Whereas much effort has been placed on deciphering transcriptional regulation through interactions of hundreds of transcriptional factors with functional DNA elements, little is known about an equally sizeable number of molecules (called mRNA binding proteins (mRBP) and non-coding RNAs (ncRNAs) including microRNAs (miRNAs)) that directly and specifically interact with cis-acting elements of messenger RNAs (mRNAs) and control the metabolism of transcribed mRNAs, a process called post-transcriptional gene expression (Fig. 1).
Recent studies have also emphasized how every step of mRNA metabolism (splicing, polyadenylation, translation, stability) is prone not only to dynamic regulation but also to various alterations in human diseases including cancer. Post-transcriptional control of gene expression is therefore more pervasive than previously thought.
More specifically, the general importance of post-transcriptional regulatory circuits as part of the DNA damage response (DDR) is becoming increasingly recognized. Therefore, uncovering the mechanisms whereby the post-transcriptional machinery refines the proteomic complexity required for the DDR and permits cells to respond to genotoxic stresses in the context of global inhibition of gene expression represents a major breakthrough. This constitutes the main objective of our work that we will follow in three main directions.

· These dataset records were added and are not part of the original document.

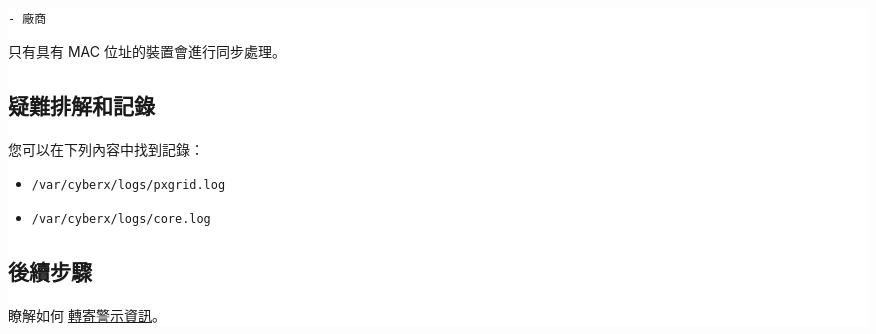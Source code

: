     - 廠商

只有具有 MAC 位址的裝置會進行同步處理。

## <a name="troubleshooting-and-logs"></a>疑難排解和記錄

您可以在下列內容中找到記錄：

- `/var/cyberx/logs/pxgrid.log`

- `/var/cyberx/logs/core.log`

## <a name="next-steps"></a>後續步驟

瞭解如何 [轉寄警示資訊](how-to-forward-alert-information-to-partners.md)。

Axis 1- to examine whether the coordinated regulation of post-transcriptional steps of gene expression, from splicing/polyadenylation of pre-mRNAs to translation of mRNAs, contributes to the response/resistance to chemotherapies (PI: Martin Dutertre),
Axis 2- to understand the mechanisms by which RNA binding proteins (RBPs) accomplish DNA damage-induced changes in post-transcriptional steps of gene expression (PI: Stéphan Vagner),
Axis 3- to evaluate the possibility to target post-transcriptional regulators to sensitize tumor cells to anti-cancer targeted therapies and radiotherapy (PI: Stéphan Vagner).
To tackle these issues, we use a combination of biochemical, cellular biology and functional genomic approaches that allow us to characterize the mechanisms controlled by RBPs and to identify, in a high throughput manner, alterations in RNA-protein interactions (Fig. 2).